Your instructions: When you set down the entries, keep every word exactly as it is but drop the pictures.

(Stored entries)

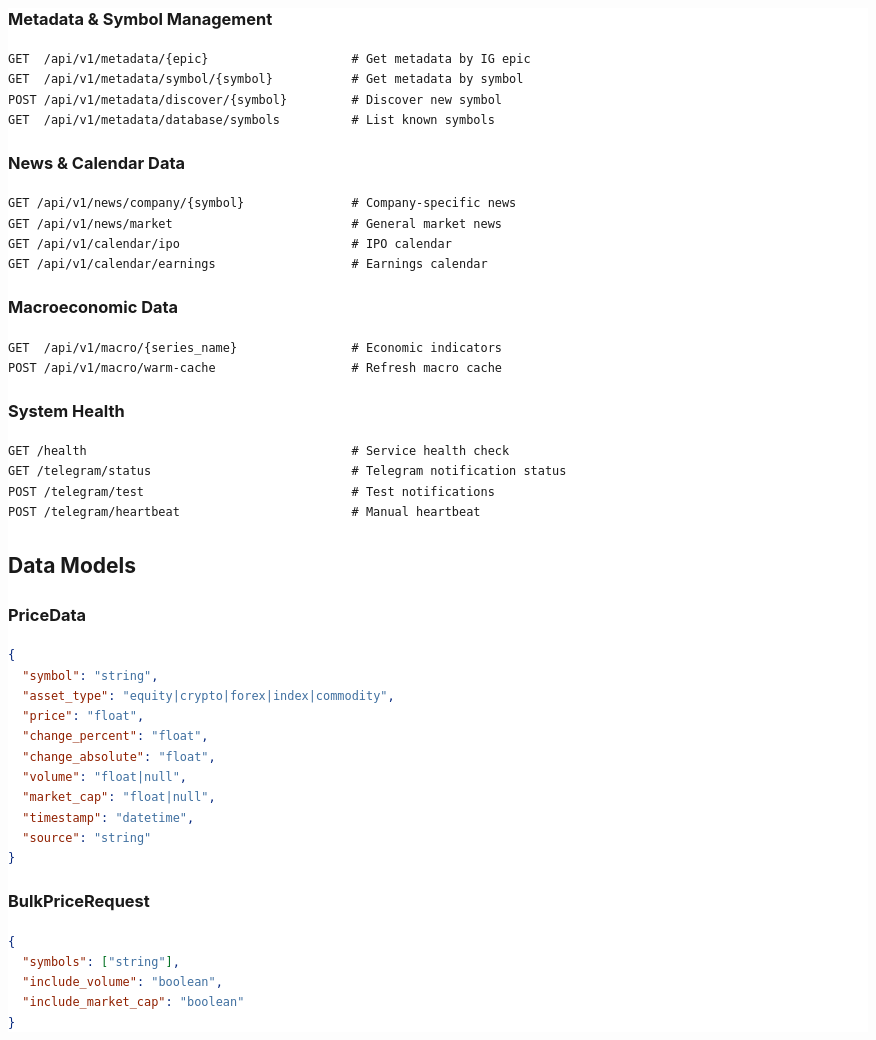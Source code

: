 ### Metadata & Symbol Management
```
GET  /api/v1/metadata/{epic}                    # Get metadata by IG epic
GET  /api/v1/metadata/symbol/{symbol}           # Get metadata by symbol
POST /api/v1/metadata/discover/{symbol}         # Discover new symbol
GET  /api/v1/metadata/database/symbols          # List known symbols
```

### News & Calendar Data
```
GET /api/v1/news/company/{symbol}               # Company-specific news
GET /api/v1/news/market                         # General market news
GET /api/v1/calendar/ipo                        # IPO calendar
GET /api/v1/calendar/earnings                   # Earnings calendar
```

### Macroeconomic Data
```
GET  /api/v1/macro/{series_name}                # Economic indicators
POST /api/v1/macro/warm-cache                   # Refresh macro cache
```

### System Health
```
GET /health                                     # Service health check
GET /telegram/status                            # Telegram notification status
POST /telegram/test                             # Test notifications
POST /telegram/heartbeat                        # Manual heartbeat
```

## Data Models

### PriceData
```json
{
  "symbol": "string",
  "asset_type": "equity|crypto|forex|index|commodity",
  "price": "float",
  "change_percent": "float", 
  "change_absolute": "float",
  "volume": "float|null",
  "market_cap": "float|null",
  "timestamp": "datetime",
  "source": "string"
}
```

### BulkPriceRequest
```json
{
  "symbols": ["string"],
  "include_volume": "boolean",
  "include_market_cap": "boolean"
}
```
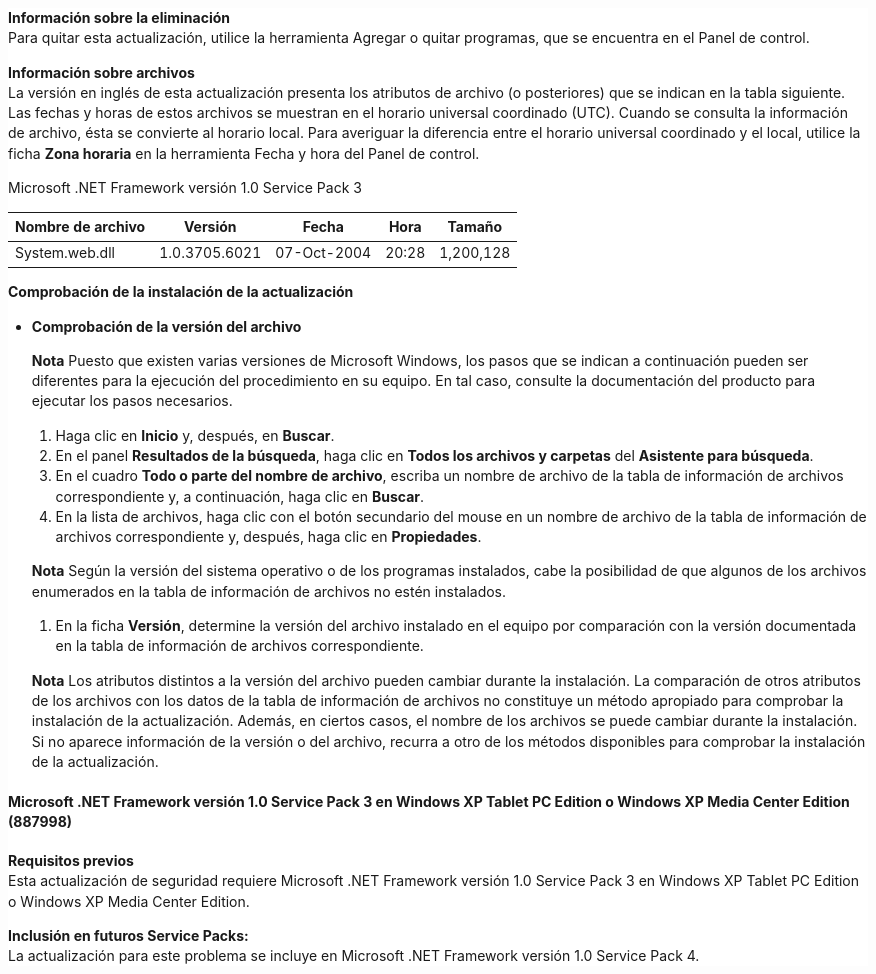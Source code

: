 **Información sobre la eliminación**  
Para quitar esta actualización, utilice la herramienta Agregar o quitar programas, que se encuentra en el Panel de control.

**Información sobre archivos**  
La versión en inglés de esta actualización presenta los atributos de archivo (o posteriores) que se indican en la tabla siguiente. Las fechas y horas de estos archivos se muestran en el horario universal coordinado (UTC). Cuando se consulta la información de archivo, ésta se convierte al horario local. Para averiguar la diferencia entre el horario universal coordinado y el local, utilice la ficha **Zona horaria** en la herramienta Fecha y hora del Panel de control.

Microsoft .NET Framework versión 1.0 Service Pack 3

| Nombre de archivo | Versión       | Fecha       | Hora  | Tamaño    |
|-------------------|---------------|-------------|-------|-----------|
| System.web.dll    | 1.0.3705.6021 | 07-Oct-2004 | 20:28 | 1,200,128 |

**Comprobación de la instalación de la actualización**

-   **Comprobación de la versión del archivo**

    **Nota** Puesto que existen varias versiones de Microsoft Windows, los pasos que se indican a continuación pueden ser diferentes para la ejecución del procedimiento en su equipo. En tal caso, consulte la documentación del producto para ejecutar los pasos necesarios.

    1.  Haga clic en **Inicio** y, después, en **Buscar**.
    2.  En el panel **Resultados de la búsqueda**, haga clic en **Todos los archivos y carpetas** del **Asistente para búsqueda**.
    3.  En el cuadro **Todo o parte del nombre de archivo**, escriba un nombre de archivo de la tabla de información de archivos correspondiente y, a continuación, haga clic en **Buscar**.
    4.  En la lista de archivos, haga clic con el botón secundario del mouse en un nombre de archivo de la tabla de información de archivos correspondiente y, después, haga clic en **Propiedades**.

    **Nota** Según la versión del sistema operativo o de los programas instalados, cabe la posibilidad de que algunos de los archivos enumerados en la tabla de información de archivos no estén instalados.

    1.  En la ficha **Versión**, determine la versión del archivo instalado en el equipo por comparación con la versión documentada en la tabla de información de archivos correspondiente.

    **Nota** Los atributos distintos a la versión del archivo pueden cambiar durante la instalación. La comparación de otros atributos de los archivos con los datos de la tabla de información de archivos no constituye un método apropiado para comprobar la instalación de la actualización. Además, en ciertos casos, el nombre de los archivos se puede cambiar durante la instalación. Si no aparece información de la versión o del archivo, recurra a otro de los métodos disponibles para comprobar la instalación de la actualización.

#### Microsoft .NET Framework versión 1.0 Service Pack 3 en Windows XP Tablet PC Edition o Windows XP Media Center Edition (887998)

**Requisitos previos**  
Esta actualización de seguridad requiere Microsoft .NET Framework versión 1.0 Service Pack 3 en Windows XP Tablet PC Edition o Windows XP Media Center Edition.

**Inclusión en futuros Service Packs:**  
La actualización para este problema se incluye en Microsoft .NET Framework versión 1.0 Service Pack 4.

Answer box:
Source code

: ### Metadata & Symbol Management
```
GET  /api/v1/metadata/{epic}                    # Get metadata by IG epic
GET  /api/v1/metadata/symbol/{symbol}           # Get metadata by symbol
POST /api/v1/metadata/discover/{symbol}         # Discover new symbol
GET  /api/v1/metadata/database/symbols          # List known symbols
```

### News & Calendar Data
```
GET /api/v1/news/company/{symbol}               # Company-specific news
GET /api/v1/news/market                         # General market news
GET /api/v1/calendar/ipo                        # IPO calendar
GET /api/v1/calendar/earnings                   # Earnings calendar
```

### Macroeconomic Data
```
GET  /api/v1/macro/{series_name}                # Economic indicators
POST /api/v1/macro/warm-cache                   # Refresh macro cache
```

### System Health
```
GET /health                                     # Service health check
GET /telegram/status                            # Telegram notification status
POST /telegram/test                             # Test notifications
POST /telegram/heartbeat                        # Manual heartbeat
```

## Data Models

### PriceData
```json
{
  "symbol": "string",
  "asset_type": "equity|crypto|forex|index|commodity",
  "price": "float",
  "change_percent": "float", 
  "change_absolute": "float",
  "volume": "float|null",
  "market_cap": "float|null",
  "timestamp": "datetime",
  "source": "string"
}
```

### BulkPriceRequest
```json
{
  "symbols": ["string"],
  "include_volume": "boolean",
  "include_market_cap": "boolean"
}
```
Source code

: **Información sobre la eliminación**  
Para quitar esta actualización, utilice la herramienta Agregar o quitar programas, que se encuentra en el Panel de control.

**Información sobre archivos**  
La versión en inglés de esta actualización presenta los atributos de archivo (o posteriores) que se indican en la tabla siguiente. Las fechas y horas de estos archivos se muestran en el horario universal coordinado (UTC). Cuando se consulta la información de archivo, ésta se convierte al horario local. Para averiguar la diferencia entre el horario universal coordinado y el local, utilice la ficha **Zona horaria** en la herramienta Fecha y hora del Panel de control.

Microsoft .NET Framework versión 1.0 Service Pack 3

| Nombre de archivo | Versión       | Fecha       | Hora  | Tamaño    |
|-------------------|---------------|-------------|-------|-----------|
| System.web.dll    | 1.0.3705.6021 | 07-Oct-2004 | 20:28 | 1,200,128 |

**Comprobación de la instalación de la actualización**

-   **Comprobación de la versión del archivo**

    **Nota** Puesto que existen varias versiones de Microsoft Windows, los pasos que se indican a continuación pueden ser diferentes para la ejecución del procedimiento en su equipo. En tal caso, consulte la documentación del producto para ejecutar los pasos necesarios.

    1.  Haga clic en **Inicio** y, después, en **Buscar**.
    2.  En el panel **Resultados de la búsqueda**, haga clic en **Todos los archivos y carpetas** del **Asistente para búsqueda**.
    3.  En el cuadro **Todo o parte del nombre de archivo**, escriba un nombre de archivo de la tabla de información de archivos correspondiente y, a continuación, haga clic en **Buscar**.
    4.  En la lista de archivos, haga clic con el botón secundario del mouse en un nombre de archivo de la tabla de información de archivos correspondiente y, después, haga clic en **Propiedades**.

    **Nota** Según la versión del sistema operativo o de los programas instalados, cabe la posibilidad de que algunos de los archivos enumerados en la tabla de información de archivos no estén instalados.

    1.  En la ficha **Versión**, determine la versión del archivo instalado en el equipo por comparación con la versión documentada en la tabla de información de archivos correspondiente.

    **Nota** Los atributos distintos a la versión del archivo pueden cambiar durante la instalación. La comparación de otros atributos de los archivos con los datos de la tabla de información de archivos no constituye un método apropiado para comprobar la instalación de la actualización. Además, en ciertos casos, el nombre de los archivos se puede cambiar durante la instalación. Si no aparece información de la versión o del archivo, recurra a otro de los métodos disponibles para comprobar la instalación de la actualización.

#### Microsoft .NET Framework versión 1.0 Service Pack 3 en Windows XP Tablet PC Edition o Windows XP Media Center Edition (887998)

**Requisitos previos**  
Esta actualización de seguridad requiere Microsoft .NET Framework versión 1.0 Service Pack 3 en Windows XP Tablet PC Edition o Windows XP Media Center Edition.

**Inclusión en futuros Service Packs:**  
La actualización para este problema se incluye en Microsoft .NET Framework versión 1.0 Service Pack 4.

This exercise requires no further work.